Problem details: Using the data beneath this instruction, retype only the lines from the one that contains "WHERE categoryid = 10" down to the one that contains "WHERE categoryid IN (3,4)", both included, exactly as they appear.

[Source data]
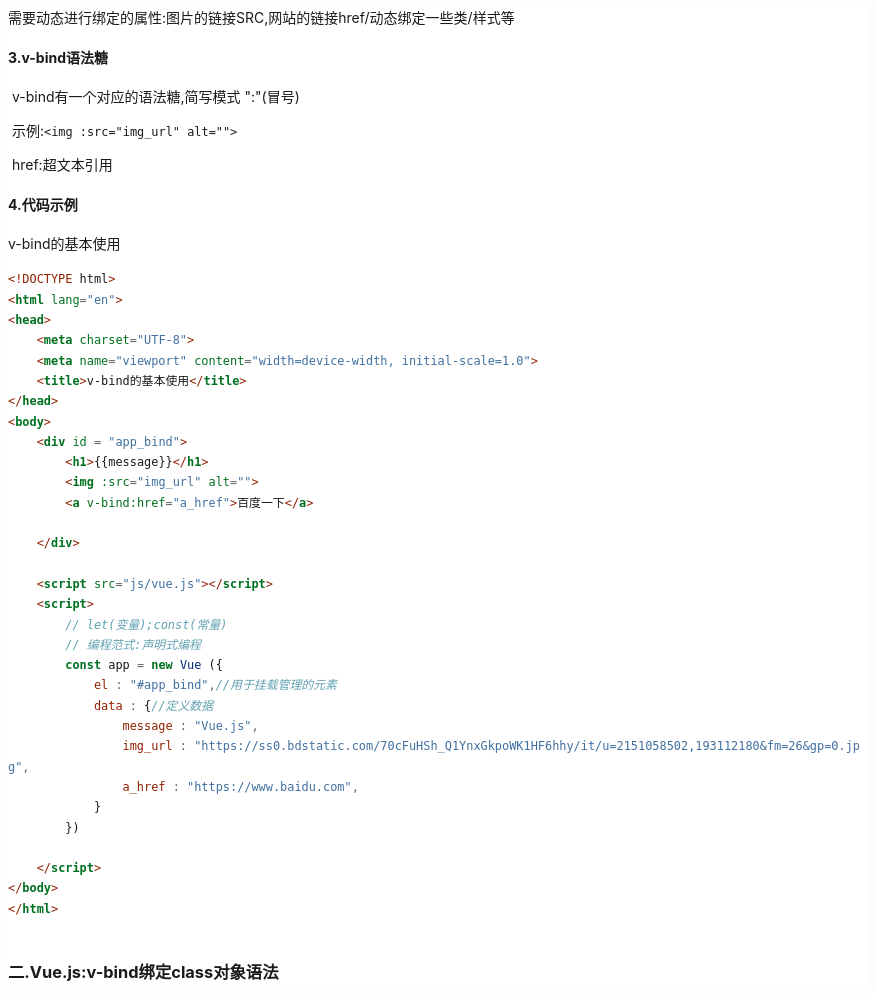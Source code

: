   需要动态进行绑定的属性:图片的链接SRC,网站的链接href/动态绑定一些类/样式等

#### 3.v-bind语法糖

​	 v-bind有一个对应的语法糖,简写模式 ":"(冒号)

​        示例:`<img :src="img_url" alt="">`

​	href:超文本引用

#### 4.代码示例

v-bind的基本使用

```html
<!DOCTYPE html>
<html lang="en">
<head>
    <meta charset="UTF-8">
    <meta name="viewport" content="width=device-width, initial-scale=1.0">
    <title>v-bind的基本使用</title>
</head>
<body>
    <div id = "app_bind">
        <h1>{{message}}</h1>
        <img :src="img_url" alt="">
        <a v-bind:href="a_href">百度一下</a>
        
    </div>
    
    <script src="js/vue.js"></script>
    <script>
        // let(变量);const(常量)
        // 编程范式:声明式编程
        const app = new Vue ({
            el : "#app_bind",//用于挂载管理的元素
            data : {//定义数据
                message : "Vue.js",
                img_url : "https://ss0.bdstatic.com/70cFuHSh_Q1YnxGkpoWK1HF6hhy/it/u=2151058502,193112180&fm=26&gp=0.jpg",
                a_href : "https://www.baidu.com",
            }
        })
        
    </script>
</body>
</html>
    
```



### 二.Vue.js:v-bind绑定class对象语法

...

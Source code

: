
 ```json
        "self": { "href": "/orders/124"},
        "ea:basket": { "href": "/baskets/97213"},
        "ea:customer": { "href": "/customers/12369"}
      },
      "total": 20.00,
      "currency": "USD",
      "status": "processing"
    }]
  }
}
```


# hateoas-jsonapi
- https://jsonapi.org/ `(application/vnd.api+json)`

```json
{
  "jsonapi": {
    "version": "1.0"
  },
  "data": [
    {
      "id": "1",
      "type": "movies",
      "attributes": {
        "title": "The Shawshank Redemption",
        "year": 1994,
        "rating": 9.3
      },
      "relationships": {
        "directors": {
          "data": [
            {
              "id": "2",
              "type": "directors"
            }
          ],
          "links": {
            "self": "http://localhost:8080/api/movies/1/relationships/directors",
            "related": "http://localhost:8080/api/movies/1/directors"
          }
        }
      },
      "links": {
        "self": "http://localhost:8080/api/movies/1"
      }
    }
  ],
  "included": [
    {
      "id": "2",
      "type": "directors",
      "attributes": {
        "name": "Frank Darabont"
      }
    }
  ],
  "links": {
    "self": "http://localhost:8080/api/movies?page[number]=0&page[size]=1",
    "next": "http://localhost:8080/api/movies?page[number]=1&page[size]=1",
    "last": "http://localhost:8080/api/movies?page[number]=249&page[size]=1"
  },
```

...

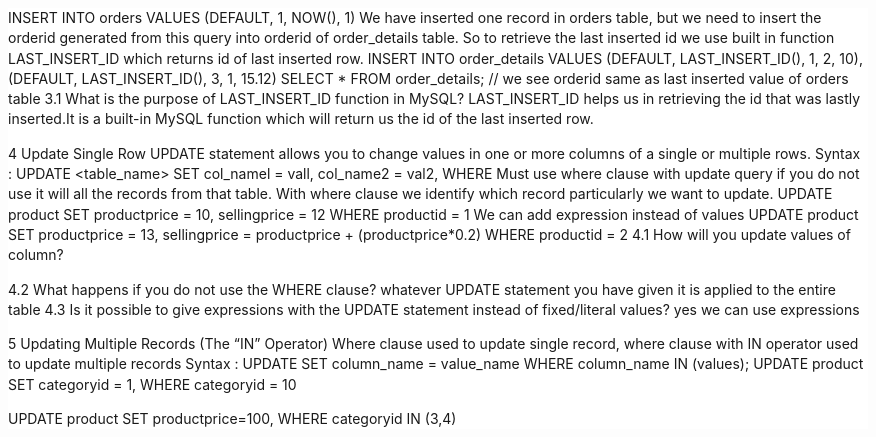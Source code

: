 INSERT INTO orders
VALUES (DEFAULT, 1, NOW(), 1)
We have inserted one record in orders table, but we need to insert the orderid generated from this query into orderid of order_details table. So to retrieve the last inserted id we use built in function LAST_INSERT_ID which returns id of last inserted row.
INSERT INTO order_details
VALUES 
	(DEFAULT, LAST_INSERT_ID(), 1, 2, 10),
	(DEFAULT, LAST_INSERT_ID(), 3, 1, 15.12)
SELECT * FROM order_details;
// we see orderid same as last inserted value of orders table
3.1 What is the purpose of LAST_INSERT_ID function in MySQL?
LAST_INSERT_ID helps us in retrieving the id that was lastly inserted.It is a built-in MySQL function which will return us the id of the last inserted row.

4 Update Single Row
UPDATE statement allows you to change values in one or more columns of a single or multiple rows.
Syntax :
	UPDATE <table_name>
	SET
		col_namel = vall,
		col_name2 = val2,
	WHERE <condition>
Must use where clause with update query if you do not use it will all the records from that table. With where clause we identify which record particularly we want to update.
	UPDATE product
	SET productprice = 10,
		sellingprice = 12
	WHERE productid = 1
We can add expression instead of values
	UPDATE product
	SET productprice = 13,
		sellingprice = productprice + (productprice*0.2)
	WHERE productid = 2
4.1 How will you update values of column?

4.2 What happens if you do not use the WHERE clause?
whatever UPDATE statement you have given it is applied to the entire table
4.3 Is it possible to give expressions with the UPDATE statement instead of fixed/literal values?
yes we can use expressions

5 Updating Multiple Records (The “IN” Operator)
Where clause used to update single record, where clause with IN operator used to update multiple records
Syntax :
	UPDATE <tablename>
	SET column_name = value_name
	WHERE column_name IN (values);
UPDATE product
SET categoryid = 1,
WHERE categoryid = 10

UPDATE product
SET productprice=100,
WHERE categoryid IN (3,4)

Task result:
WHERE categoryid = 10

UPDATE product
SET productprice=100,
WHERE categoryid IN (3,4)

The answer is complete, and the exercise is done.